- _Work to complete_
What you return should be each line of the data containing the string "http".

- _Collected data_
================================
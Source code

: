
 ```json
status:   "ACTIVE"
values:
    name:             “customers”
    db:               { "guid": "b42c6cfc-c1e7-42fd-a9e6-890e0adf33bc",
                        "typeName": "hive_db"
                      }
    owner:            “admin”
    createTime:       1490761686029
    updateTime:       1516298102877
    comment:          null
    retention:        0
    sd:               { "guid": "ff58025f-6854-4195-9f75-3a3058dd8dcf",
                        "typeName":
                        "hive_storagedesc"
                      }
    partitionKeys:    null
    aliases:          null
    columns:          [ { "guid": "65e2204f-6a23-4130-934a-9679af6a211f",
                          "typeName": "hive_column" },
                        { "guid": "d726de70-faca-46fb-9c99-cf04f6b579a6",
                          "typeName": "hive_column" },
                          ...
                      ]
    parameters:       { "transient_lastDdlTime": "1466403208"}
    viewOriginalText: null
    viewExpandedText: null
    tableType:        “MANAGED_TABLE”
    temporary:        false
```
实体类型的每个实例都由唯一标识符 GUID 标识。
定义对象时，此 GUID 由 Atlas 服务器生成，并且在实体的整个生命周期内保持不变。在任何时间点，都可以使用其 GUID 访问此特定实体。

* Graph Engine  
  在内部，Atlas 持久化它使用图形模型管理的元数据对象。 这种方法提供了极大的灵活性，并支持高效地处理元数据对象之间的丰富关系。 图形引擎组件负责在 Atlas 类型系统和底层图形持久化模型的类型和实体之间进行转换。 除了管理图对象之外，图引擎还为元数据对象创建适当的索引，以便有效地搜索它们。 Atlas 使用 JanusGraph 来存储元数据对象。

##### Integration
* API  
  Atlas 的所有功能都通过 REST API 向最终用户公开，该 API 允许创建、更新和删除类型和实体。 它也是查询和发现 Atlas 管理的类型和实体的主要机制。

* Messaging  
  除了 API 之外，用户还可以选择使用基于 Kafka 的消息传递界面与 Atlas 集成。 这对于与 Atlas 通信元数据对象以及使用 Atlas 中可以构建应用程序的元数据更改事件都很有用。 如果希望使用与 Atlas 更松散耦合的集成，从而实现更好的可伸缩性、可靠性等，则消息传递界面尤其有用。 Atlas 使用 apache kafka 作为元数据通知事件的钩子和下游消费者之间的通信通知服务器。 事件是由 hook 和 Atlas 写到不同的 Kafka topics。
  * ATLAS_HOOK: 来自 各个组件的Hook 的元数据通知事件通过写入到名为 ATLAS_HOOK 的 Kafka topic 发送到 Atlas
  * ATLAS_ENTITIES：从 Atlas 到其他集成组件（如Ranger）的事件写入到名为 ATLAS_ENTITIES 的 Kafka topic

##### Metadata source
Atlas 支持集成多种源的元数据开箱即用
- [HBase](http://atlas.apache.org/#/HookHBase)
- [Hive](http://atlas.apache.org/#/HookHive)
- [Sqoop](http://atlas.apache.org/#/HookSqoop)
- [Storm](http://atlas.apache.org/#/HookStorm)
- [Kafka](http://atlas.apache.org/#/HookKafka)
================================
- _Exercise response_
- [HBase](http://atlas.apache.org/#/HookHBase)
- [Hive](http://atlas.apache.org/#/HookHive)
- [Sqoop](http://atlas.apache.org/#/HookSqoop)
- [Storm](http://atlas.apache.org/#/HookStorm)
- [Kafka](http://atlas.apache.org/#/HookKafka)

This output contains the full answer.